What Will The Fed Do If The Yield Curve Inverts? Goldman Answers

Right, so the yield curve has been the talk of the financial universe for months now because, well, because it’s collapsing and by many accounts has a date with inversion. Historically speaking, that’s a bright red flashing light vis-a-vis the economy.

The December Fed minutes suggest everyone spent a fair amount of time debating exactly what the fuck is going on and whether it’s something anyone needs to be particularly concerned about. Here’s the relevant excerpt:

Meeting participants also discussed the recent narrowing of the gap between the yields on long- and short-maturity nominal Treasury securities, which had resulted in a flatter profile of the term structure of interest rates. Among the factors contributing to the flattening, participants pointed to recent increases in the target range for the federal funds rate, reductions in investors’ estimates of the longer-run neutral real interest rate, lower longer-term inflation expectations, and lower term premiums. They generally agreed that the current degree of flatness of the yield curve was not unusual by historical standards. However, several participants thought that it would be important to continue to monitor the slope of the yield curve. Some expressed concern that a possible future inversion of the yield curve, with short-term yields rising above those on longer-term Treasury securities, could portend an economic slowdown, noting that inversions have preceded recessions over the past several decades, or that a protracted yield curve inversion could adversely affect the financial condition of banks and other financial institutions and pose risks to financial stability. A couple of other participants viewed the flattening of the yield curve as an expected consequence of increases in the Committee’s target range for the federal funds rate, and judged that a yield curve inversion under such circumstances would not necessarily foreshadow or cause an economic downturn. It was also noted that contacts in the financial sector generally did not express concern about the recent flattening of the term structure.

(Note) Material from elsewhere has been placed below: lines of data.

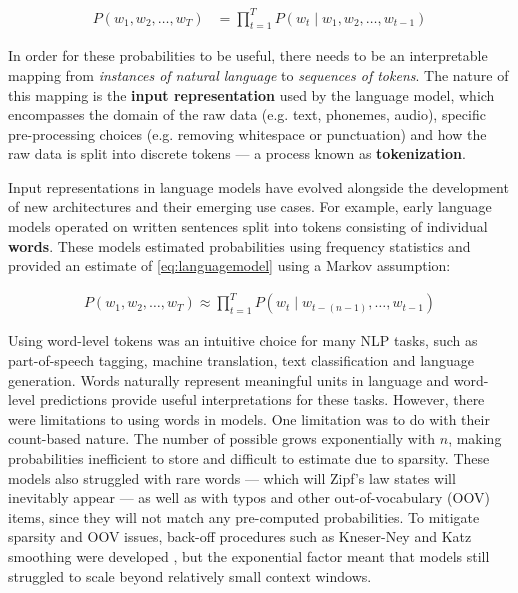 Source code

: \begin{align}
P(w_1, w_2, \dots, w_T) &= \prod_{t=1}^{T} P\left(w_t \mid w_1, w_2, \dots, w_{t-1} \right) \label{eq:languagemodel}
\end{align}

In order for these probabilities to be useful, there needs to be an interpretable mapping from \emph{instances of natural language} to \emph{sequences of tokens}. The nature of this mapping is the \textbf{input representation} used by the language model, which encompasses the domain of the raw data (e.g. text, phonemes, audio), specific pre-processing choices (e.g. removing whitespace or punctuation) and how the raw data is split into discrete tokens --- a process known as \textbf{tokenization}.

Input representations in language models have evolved alongside the development of new architectures and their emerging use cases. For example, early \ngram language models operated on written sentences split into tokens consisting of individual \textbf{words}. These models estimated probabilities using frequency statistics and provided an estimate of \cref{eq:languagemodel} using a Markov assumption:

\begin{align}
    P(w_1, w_2, \dots, w_T) \approx \prod_{t=1}^{T} P\left(w_t \mid w_{t-(n-1)}, \dots, w_{t-1}\right) \label{eq:ngram}
\end{align}

Using word-level tokens was an intuitive choice for many NLP tasks, such as part-of-speech tagging, machine translation, text classification and language generation. Words naturally represent meaningful units in language and word-level predictions provide useful interpretations for these tasks. However, there were limitations to using words in \ngram models. One limitation was to do with their count-based nature. The number of possible \ngrams grows exponentially with $n$, making probabilities inefficient to store and difficult to estimate due to sparsity. These models also struggled with rare words --- which will Zipf's law states will inevitably appear \citep{zipf_human_1949} --- as well as with typos and other out-of-vocabulary (OOV) items, since they will not match any pre-computed \ngram probabilities. To mitigate sparsity and OOV issues, back-off procedures such as Kneser-Ney and Katz smoothing were developed \citep{ney1994structuring, katz2003estimation}, but the exponential factor meant that \ngram models still struggled to scale beyond relatively small context windows.

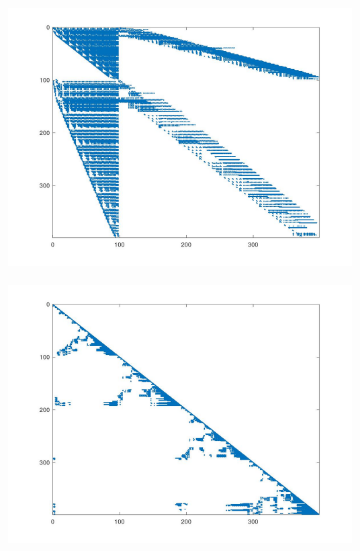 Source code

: \begin{figure}[h!]
	\begin{subfigure}[h]{.48\textwidth}
		\centering
		\includegraphics[width=\textwidth]{data/LLU}
		\label{fig:LLU}
	\end{subfigure}
	\begin{subfigure}[h]{.48\textwidth}
		\centering
		\includegraphics[width=\textwidth]{data/LLUPQ}
		\label{fig:LLUPQ}
	\end{subfigure}
	\begin{subfigure}[h]{.48\textwidth}
		\centering

\end{subfigure}
\end{figure}
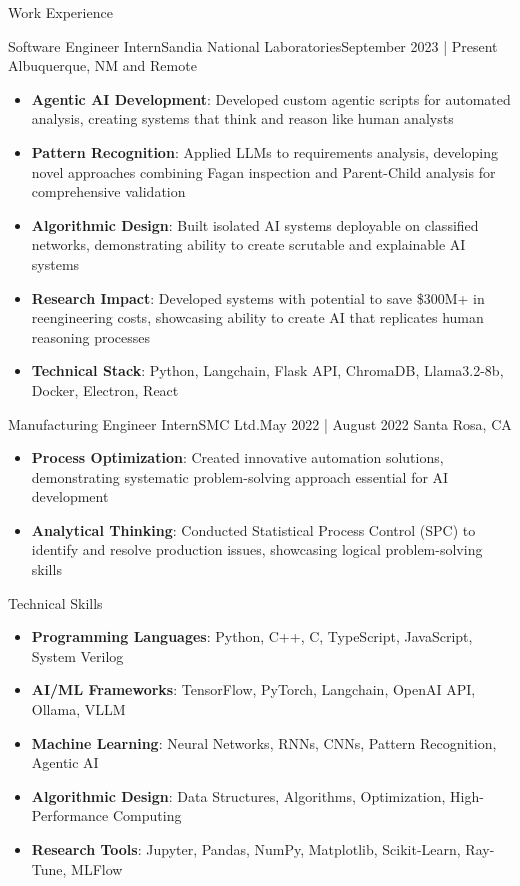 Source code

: \documentclass[]{mcdowellcv}
\begin{document}
\begin{cvsection}{Work Experience}
	\begin{cvsubsection}{Software Engineer Intern}{Sandia National Laboratories}{September 2023 | Present}
		Albuquerque, NM and Remote
		\begin{itemize}
			\item \textbf{Agentic AI Development}: Developed custom agentic scripts for automated analysis, creating systems that think and reason like human analysts
			\item \textbf{Pattern Recognition}: Applied LLMs to requirements analysis, developing novel approaches combining Fagan inspection and Parent-Child analysis for comprehensive validation
			\item \textbf{Algorithmic Design}: Built isolated AI systems deployable on classified networks, demonstrating ability to create scrutable and explainable AI systems
			\item \textbf{Research Impact}: Developed systems with potential to save \$300M+ in reengineering costs, showcasing ability to create AI that replicates human reasoning processes
			\item \textbf{Technical Stack}: Python, Langchain, Flask API, ChromaDB, Llama3.2-8b, Docker, Electron, React
		\end{itemize}
	\end{cvsubsection}
	\begin{cvsubsection}{Manufacturing Engineer Intern}{SMC Ltd.}{May 2022 | August 2022}
		Santa Rosa, CA
		\begin{itemize}
			\item \textbf{Process Optimization}: Created innovative automation solutions, demonstrating systematic problem-solving approach essential for AI development
			\item \textbf{Analytical Thinking}: Conducted Statistical Process Control (SPC) to identify and resolve production issues, showcasing logical problem-solving skills
		\end{itemize}
	\end{cvsubsection}
\end{cvsection}

\begin{cvsection}{Technical Skills}
	\begin{cvsubsection}{}{}{}
		\begin{itemize}
			\item \textbf{Programming Languages}: Python, C++, C, TypeScript, JavaScript, System Verilog
			\item \textbf{AI/ML Frameworks}: TensorFlow, PyTorch, Langchain, OpenAI API, Ollama, VLLM
			\item \textbf{Machine Learning}: Neural Networks, RNNs, CNNs, Pattern Recognition, Agentic AI
			\item \textbf{Algorithmic Design}: Data Structures, Algorithms, Optimization, High-Performance Computing
			\item \textbf{Research Tools}: Jupyter, Pandas, NumPy, Matplotlib, Scikit-Learn, Ray-Tune, MLFlow
		\end{itemize}
	\end{cvsubsection}
\end{cvsection}
\end{document}
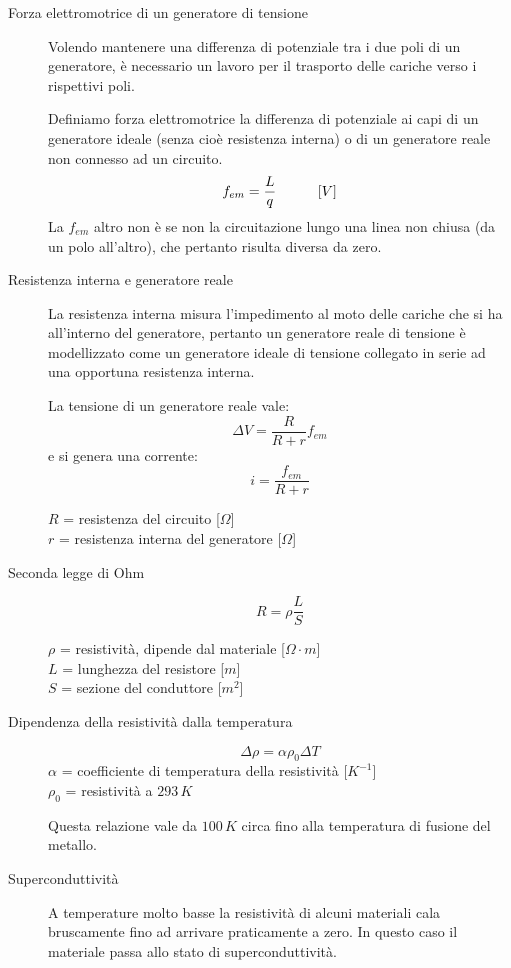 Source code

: \documentclass[a4paper,11pt,italian]{article}
\begin{document}
\begin{description}
  \item[Forza elettromotrice di un generatore di tensione] 
  Volendo mantenere una differenza di potenziale tra i due poli di un generatore, è necessario un lavoro per il trasporto delle cariche verso i rispettivi poli.
  
  Definiamo forza elettromotrice la differenza di potenziale ai capi di un generatore ideale (senza cioè resistenza interna) o di un generatore reale non connesso ad un circuito.
  \[ f_{em} = \frac{L}{q} \hspace*{3em} [V] \]
  La $ f_{em} $ altro non è se non la circuitazione lungo una linea non chiusa (da un polo all'altro), che pertanto risulta diversa da zero.
  
  \item[Resistenza interna e generatore reale] 
  La resistenza interna misura l’impedimento al moto delle cariche che si ha all’interno del generatore, pertanto un generatore reale di tensione è modellizzato come un generatore ideale di tensione collegato in serie ad una opportuna resistenza interna.
  
  La tensione di un generatore reale vale:
  \[ \Delta V = \frac{R}{R+r} f_{em} \]
  e si genera una corrente:
  \[ i = \frac{f_{em}}{R+r} \]
  \begin{multicols}{2}
  $ R $ = resistenza del circuito [$ \Omega $]\\
  $ r $ = resistenza interna del generatore [$ \Omega $]
  \end{multicols}
  
  \item[Seconda legge di Ohm] 
  \[ R = \rho \frac{L}{S} \]
  \begin{multicols}{2}
  $ \rho $ = resistività, dipende dal materiale [$ \Omega \cdot m $]\\
  $ L $ = lunghezza del resistore [$ m $]\\
  $ S $ = sezione del conduttore [$ m^2 $]
  \end{multicols}
  
  \item[Dipendenza della resistività dalla temperatura]
  \[ \Delta \rho = \alpha \rho_0 \Delta T  \]
  $ \alpha $ = coefficiente di temperatura della resistività [$ K^{-1} $]\\
  $ \rho_0 $ = resistività a $ 293 \, K $
  
  Questa relazione vale da $ 100 \, K $ circa fino alla temperatura di fusione del metallo.
  
  \item[Superconduttività] 
  A temperature molto basse la resistività di alcuni materiali cala bruscamente fino ad arrivare praticamente a zero.
  In questo caso il materiale passa allo stato di superconduttività.
  

\end{description}
\end{document}
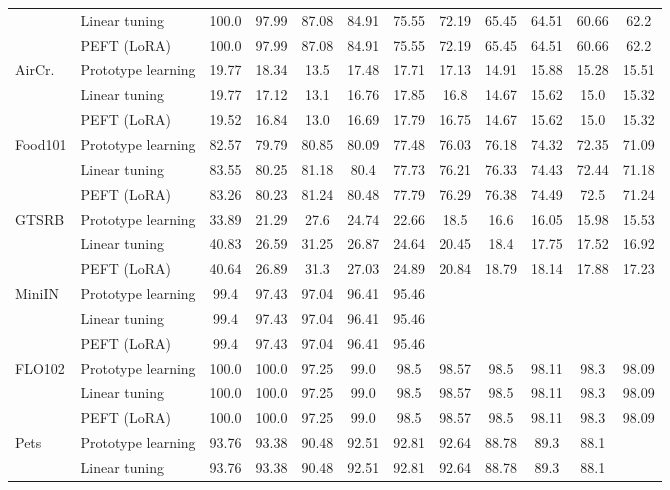 \begin{tabular}{l l cccccccccc}
 & Linear tuning & 100.0 & 97.99 & 87.08 & 84.91 & 75.55 & 72.19 & 65.45 & 64.51 & 60.66 & 62.2 \\
 & PEFT (LoRA) & 100.0 & 97.99 & 87.08 & 84.91 & 75.55 & 72.19 & 65.45 & 64.51 & 60.66 & 62.2 \\
\midrule
\multirow{3}{*}{AirCr.} & Prototype learning & 19.77 & 18.34 & 13.5 & 17.48 & 17.71 & 17.13 & 14.91 & 15.88 & 15.28 & 15.51 \\
 & Linear tuning & 19.77 & 17.12 & 13.1 & 16.76 & 17.85 & 16.8 & 14.67 & 15.62 & 15.0 & 15.32 \\
 & PEFT (LoRA) & 19.52 & 16.84 & 13.0 & 16.69 & 17.79 & 16.75 & 14.67 & 15.62 & 15.0 & 15.32 \\
\midrule
\multirow{3}{*}{Food101} & Prototype learning & 82.57 & 79.79 & 80.85 & 80.09 & 77.48 & 76.03 & 76.18 & 74.32 & 72.35 & 71.09 \\
 & Linear tuning & 83.55 & 80.25 & 81.18 & 80.4 & 77.73 & 76.21 & 76.33 & 74.43 & 72.44 & 71.18 \\
 & PEFT (LoRA) & 83.26 & 80.23 & 81.24 & 80.48 & 77.79 & 76.29 & 76.38 & 74.49 & 72.5 & 71.24 \\
\midrule
\multirow{3}{*}{GTSRB} & Prototype learning & 33.89 & 21.29 & 27.6 & 24.74 & 22.66 & 18.5 & 16.6 & 16.05 & 15.98 & 15.53 \\
 & Linear tuning & 40.83 & 26.59 & 31.25 & 26.87 & 24.64 & 20.45 & 18.4 & 17.75 & 17.52 & 16.92 \\
 & PEFT (LoRA) & 40.64 & 26.89 & 31.3 & 27.03 & 24.89 & 20.84 & 18.79 & 18.14 & 17.88 & 17.23 \\
\midrule
\multirow{3}{*}{MiniIN} & Prototype learning & 99.4 & 97.43 & 97.04 & 96.41 & 95.46 \\
 & Linear tuning & 99.4 & 97.43 & 97.04 & 96.41 & 95.46 \\
 & PEFT (LoRA) & 99.4 & 97.43 & 97.04 & 96.41 & 95.46 \\
\midrule
\multirow{3}{*}{FLO102} & Prototype learning & 100.0 & 100.0 & 97.25 & 99.0 & 98.5 & 98.57 & 98.5 & 98.11 & 98.3 & 98.09 \\
 & Linear tuning & 100.0 & 100.0 & 97.25 & 99.0 & 98.5 & 98.57 & 98.5 & 98.11 & 98.3 & 98.09 \\
 & PEFT (LoRA) & 100.0 & 100.0 & 97.25 & 99.0 & 98.5 & 98.57 & 98.5 & 98.11 & 98.3 & 98.09 \\
\midrule
\multirow{3}{*}{Pets} & Prototype learning & 93.76 & 93.38 & 90.48 & 92.51 & 92.81 & 92.64 & 88.78 & 89.3 & 88.1 \\
 & Linear tuning & 93.76 & 93.38 & 90.48 & 92.51 & 92.81 & 92.64 & 88.78 & 89.3 & 88.1 \\

\end{tabular}
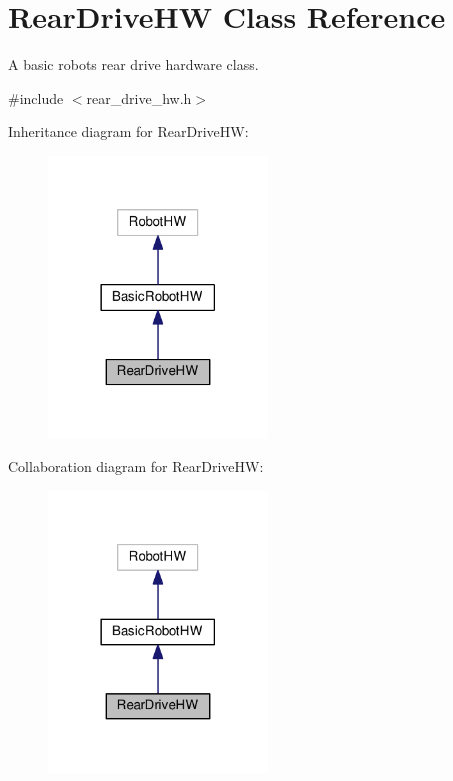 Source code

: \hypertarget{classRearDriveHW}{}\section{Rear\+Drive\+HW Class Reference}
\label{classRearDriveHW}


A basic robot\textquotesingle{}s rear drive hardware class.  




{\ttfamily \#include $<$rear\+\_\+drive\+\_\+hw.\+h$>$}



Inheritance diagram for Rear\+Drive\+HW\+:
\nopagebreak
\begin{figure}[H]
\begin{center}
\leavevmode
\includegraphics[width=165pt]{classRearDriveHW__inherit__graph}
\end{center}
\end{figure}


Collaboration diagram for Rear\+Drive\+HW\+:
\nopagebreak
\begin{figure}[H]
\begin{center}
\leavevmode
\includegraphics[width=165pt]{classRearDriveHW__coll__graph}
\end{center}
\end{figure}
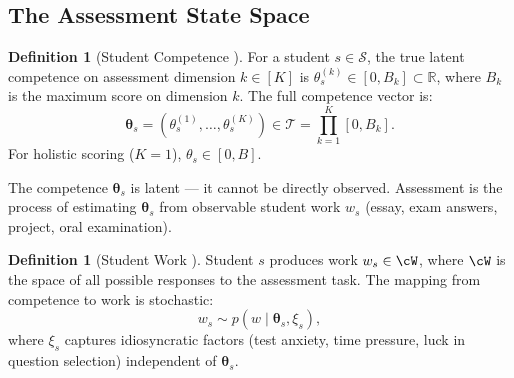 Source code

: \documentclass[11pt,a4paper]{article}
\theoremstyle{definition}
\newtheorem{definition}[theorem]{Definition}
\theoremstyle{remark}
\newcommand{\R}{\mathbb{R}}
\newcommand{\cS}{\mathcal{S}}
\newcommand{\cT}{\mathcal{T}}
\newcommand{\studentSet}{\cS}
\newcommand{\trueScore}{\theta}
\begin{document}
\subsection{The Assessment State Space}
\begin{definition}[Student Competence ]
\label{def:competence}
For a student $s \in \studentSet$, the true latent competence on assessment dimension $k \in [K]$ is $\trueScore_s^{(k)} \in [0, B_k] \subset \R$, where $B_k$ is the maximum score on dimension $k$. The full competence vector is:
\begin{equation}
    \boldsymbol{\trueScore}_s = (\trueScore_s^{(1)}, \ldots, \trueScore_s^{(K)}) \in \cT = \prod_{k=1}^K [0, B_k].
\end{equation}
For holistic scoring ($K=1$), $\trueScore_s \in [0, B]$.
\end{definition}
The competence $\boldsymbol{\trueScore}_s$ is latent — it cannot be directly observed. Assessment is the process of estimating $\boldsymbol{\trueScore}_s$ from observable student work $w_s$ (essay, exam answers, project, oral examination).
\begin{definition}[Student Work ]
\label{def:work}
Student $s$ produces work $w_s \in \cW$, where $\cW$ is the space of all possible responses to the assessment task. The mapping from competence to work is stochastic:
\begin{equation}
    w_s \sim p(w \mid \boldsymbol{\trueScore}_s, \xi_s),
\end{equation}
where $\xi_s$ captures idiosyncratic factors (test anxiety, time pressure, luck in question selection) independent of $\boldsymbol{\trueScore}_s$.
\end{definition}
\end{document}
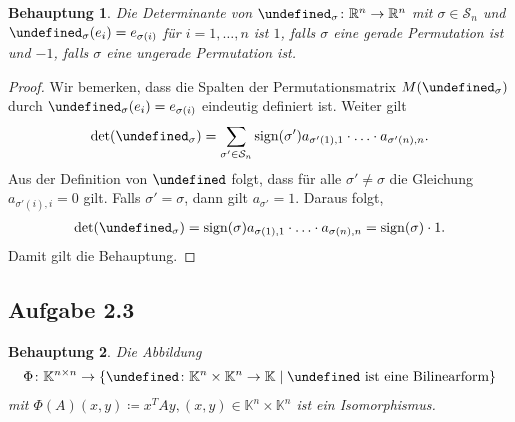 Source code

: \documentclass[draft,a5paper]{article}
\newtheorem*{beh}{Behauptung}
\let\phi\undefined
\newcommand{\phi}{\varphi}
\DeclareMathOperator{\sign}{sign}
\begin{document}
\begin{beh}
  Die Determinante von \(\phi_{\sigma} \colon \mathbb{R}^{n} \to \mathbb{R}^{n}\) mit \(\sigma \in \mathcal{S}_{n}\) und
  \(\phi_{\sigma}(e_{i}) = e_{\sigma(i)}\) für \(i = 1, \ldots, n\) ist \(1\), falls
  \(\sigma\) eine gerade Permutation ist und \(-1\), falls \(\sigma\) eine
  ungerade Permutation ist.
\end{beh}

\begin{proof}
  Wir bemerken, dass die Spalten der Permutationsmatrix \(M(\phi_{\sigma})\)
  durch \(\phi_{\sigma}(e_{i}) = e_{\sigma(i)}\) eindeutig definiert ist.  Weiter
  gilt
  \begin{align*}
    \det(\phi_{\sigma}) = \sum_{\sigma' \in \mathcal{S}_{n}}{\sign(\sigma')a_{\sigma'(1),1} \cdot \ldots \cdot a_{\sigma'(n),n}}.
  \end{align*}
  Aus der Definition von \(\phi\) folgt, dass für alle
  \(\sigma' \ne \sigma\) die Gleichung \(a_{\sigma'(i),i} = 0\) gilt.  Falls
  \(\sigma' = \sigma\), dann gilt \(a_{\sigma'} = 1\). Daraus folgt,
  \begin{align*}
    \det(\phi_{\sigma}) = \sign(\sigma)a_{\sigma(1),1} \cdot \ldots \cdot a_{\sigma(n),n} = \sign(\sigma) \cdot 1.
  \end{align*}
  Damit gilt die Behauptung.
\end{proof}

\subsection*{Aufgabe 2.3}

\begin{beh}
  Die Abbildung
  \begin{align*}
    \Phi \colon \mathbb{K}^{n \times n} \to \{\phi \colon \mathbb{K}^{n} \times \mathbb{K}^{n} \to \mathbb{K} \mid \phi \text{ ist eine
    Bilinearform}\}
  \end{align*}
  mit \(\Phi(A)(x,y) \coloneq x^{T}Ay, (x, y) \in \mathbb{K}^{n} \times \mathbb{K}^{n}\)
  ist ein Isomorphismus.
\end{beh}
\end{document}
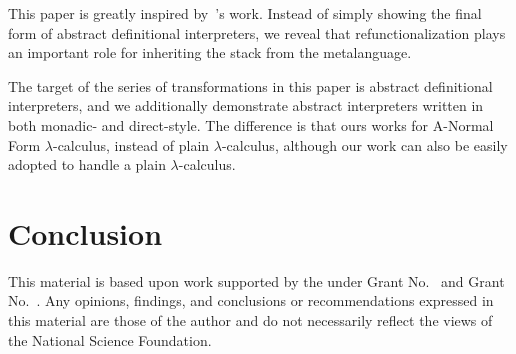 \documentclass[acmsmall,review,anonymous]{acmart}\settopmatter{printfolios=true,printccs=false,printacmref=false}
\begin{document}
This paper is greatly inspired by~\citeauthor{darais2017abstracting}'s work.
Instead of simply showing the final form of abstract definitional interpreters,
we reveal that refunctionalization plays an important role for inheriting the
stack from the metalanguage.

The target of the series of transformations in this paper is abstract definitional
interpreters, and we additionally demonstrate abstract interpreters written in both
monadic- and direct-style.
The difference is that ours works for A-Normal Form $\lambda$-calculus, instead of plain
$\lambda$-calculus, although our work can also be easily adopted to handle a plain
$\lambda$-calculus.

\section{Conclusion}\label{sec:conclusion}

\begin{acks}                            %
  This material is based upon work supported by the
   under Grant
  No.~ and Grant
  No.~.  Any opinions, findings, and
  conclusions or recommendations expressed in this material are those
  of the author and do not necessarily reflect the views of the
  National Science Foundation.
\end{acks}




\end{document}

Whatever, right? Obviously they’re going to put their least alarmist foot forward there, but it’s worth noting that “crazy eyez” Kashkari cited the curve as one reason for his dissent in December.

“Continuing to raise rates in the absence of increasing inflation could needlessly hold down wage growth while potentially increasing the chance of a recession,” Kashkari said last month in a statement explaining his third dissent of the year. “While the yield curve has not yet inverted, the bond market is telling us that the odds of a recession are increasing.”

Naturally, this raises questions about whether an inversion would prompt the Fed to slam on the brakes when it comes to the hikes. For their part, Goldman says the answer is no. Or at least probably not.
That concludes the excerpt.